Dust

Fitz muttered the last, the oilman’s words whistling through gaps left by missing teeth. The miners and mechanics who had kept their distance during the digging now crowded against Juliette’s back as she aimed her flashlight through a lingering veil of powdered rock and into the gloom beyond. Raph, as pale as the drifting dust, stood beside her, the two of them crammed into the conical crater chewed out of the five or six feet of concrete. The albino’s eyes were wide, his translucent cheeks bulging, his lips pursed together and bloodless.

 

“You can breathe, Raph,” Juliette told him. “It’s just another room.”

 

The pale miner let out his air with a relieved grunt and asked those behind to stop shoving. Juliette passed the flashlight to Fitz and turned from the hole she’d made. She wormed her way through the jostling crowd, her pulse racing from the glimpses of some machine on the other side of the wall. What she had seen was quickly confirmed by the murmuring of others: struts, bolts, hose, plate steel with chips of paint and streaks of rust – a wall of a mechanical beast that went up and to the sides as far as their feeble flashlight beams could penetrate.

 

A tin cup of water was pressed into her trembling hand. Juliette drank greedily. She was exhausted, but her mind raced. She couldn’t wait to get back to a radio and tell Solo. She couldn’t wait to tell Lukas. Here was a bit of buried hope.

 

“What now?” Dawson asked.

 

The new third-shift foreman, who had given her the water, studied her warily. Dawson was in his late thirties, but working nights had saddled him with extra years. He had the large knotted hands that came from busting knuckles and breaking fingers, some of it from working and some from fighting. Juliette returned the cup to him. Dawson glanced inside and stole the last swig.

 

“Now we make a bigger hole,” she told him. “We get in there and see if that thing’s salvageable.”

 

Movement on top of the humming main generator caught Juliette’s eye. She glanced up in time to spy Shirly frowning down at her. Shirly turned away.

 

Juliette squeezed Dawson’s arm. “It’ll take forever to expand this one hole,” she said. “What we need are dozens of smaller holes that we can connect. We need to tear out entire sections at a time. Bring up the other excavator. And turn the men loose with their picks, but keep the dust to a minimum if you can help it.”

 

The third-shift foreman nodded and rapped his fingers against the empty cup. “No blasting?” he asked.

 

“No blasting,” she said. “I don’t want to damage whatever’s over there.”

 

He nodded, and she left him to manage the dig. She approached the generator. Shirly had her coveralls stripped down to her waist as well, sleeves cinched together, her undershirt wet with the dark inverted triangle of hard work. With a rag in each hand, she worked across the top of the generator, wiping away both old grease and the new film of powder kicked up by the day’s digging.

 

Juliette untied the sleeves of her coveralls and shrugged her arms inside, covering her scars.

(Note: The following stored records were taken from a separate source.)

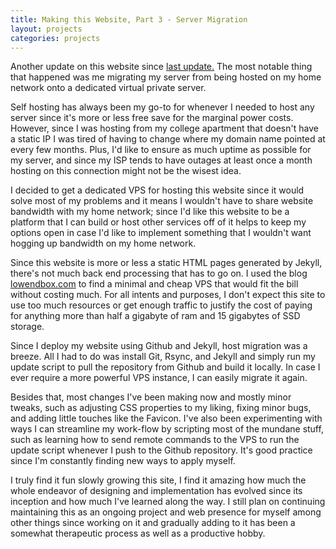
 ```yaml
---
title: Making this Website, Part 3 - Server Migration
layout: projects
categories: projects
---
```


Another update on this website since [last update.](/projects/2019/02/09/website_pt2.html) The most notable thing that happened was me migrating my server from being hosted on my home network onto a dedicated virtual private server.

<!--more-->

Self hosting has always been my go-to for whenever I needed to host any server since it's more or less free save for the marginal power costs. However, since I was hosting from my college apartment that doesn't have a static IP I was tired of having to change where my domain name pointed at every few months. Plus, I'd like to ensure as much uptime as possible for my server, and since my ISP tends to have outages at least once a month hosting on this connection might not be the wisest idea.

I decided to get a dedicated VPS for hosting this website since it would solve most of my problems and it means I wouldn't have to share website bandwidth with my home network; since I'd like this website to be a platform that I can build or host other services off of it helps to keep my options open in case I'd like to implement something that I wouldn't want hogging up bandwidth on my home network.

Since this website is more or less a static HTML pages generated by Jekyll, there's not much back end processing that has to go on. I used the blog [lowendbox.com](https://lowendbox.com/) to find a minimal and cheap VPS that would fit the bill without costing much. For all intents and purposes, I don't expect this site to use too much resources or get enough traffic to justify the cost of paying for anything more than half a gigabyte of ram and 15 gigabytes of SSD storage.

Since I deploy my website using Github and Jekyll, host migration was a breeze. All I had to do was install Git, Rsync, and Jekyll and simply run my update script to pull the repository from Github and build it locally. In case I ever require a more powerful VPS instance, I can easily migrate it again.


Besides that, most changes I've been making now and mostly minor tweaks, such as adjusting CSS properties to my liking, fixing minor bugs, and adding little touches like the Favicon. I've also been experimenting with ways I can streamline my work-flow by scripting most of the mundane stuff, such as learning how to send remote commands to the VPS to run the update script whenever I push to the Github repository. It's good practice since I'm constantly finding new ways to apply myself.

I truly find it fun slowly growing this site, I find it amazing how much the whole endeavor of designing and implementation has evolved since its inception and how much I've learned along the way. I still plan on continuing maintaining this as an ongoing project and web presence for myself among other things since working on it and gradually adding to it has been a somewhat therapeutic process as well as a productive hobby.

She climbed up the side of the generator, knowing where she could grab, which parts were hot and which were merely warm. “You need some help?” she asked, reaching the top, enjoying the heat and thrum of the machine in her sore muscles.

 

Shirly wiped her face with the hem of her undershirt. She shook her head. “I’m good,” she said.

 

“Sorry about the debris.” Juliette raised her voice over the hum of the massive pistons firing up and down. There was a day not too long ago when her teeth would’ve been knocked loose to stand on top of the machine, back when it was unbalanced six ways to hell.

 

Shirly turned and tossed the muddy white rags down to her shadow, Kali, who dunked them into a bucket of grimy water. It was strange to see the new head of Mechanical toiling away at something so mundane as cleaning the genset. Juliette tried to picture Knox up there doing the same. And then it hit her for the hundredth time that she was mayor, and look how she spent her time, hammering through walls and cutting rebar. Kali tossed the rags back up, and Shirly caught them with wet slaps and sprays of suds. Her old friend’s silence as she bent back to her work said plenty.

 

Juliette turned and surveyed the digging party she’d assembled as they cleared debris and worked to expand the hole. Shirly hadn’t been happy about the loss of manpower, much less the taboo of breaking the silo’s seal. The call for workers had come at a time when their ranks were already thinned by the outbreak of violence. And whether or not Shirly blamed Juliette for her husband’s death was irrelevant. Juliette blamed herself, and so the tension stood between them like a cake of grease.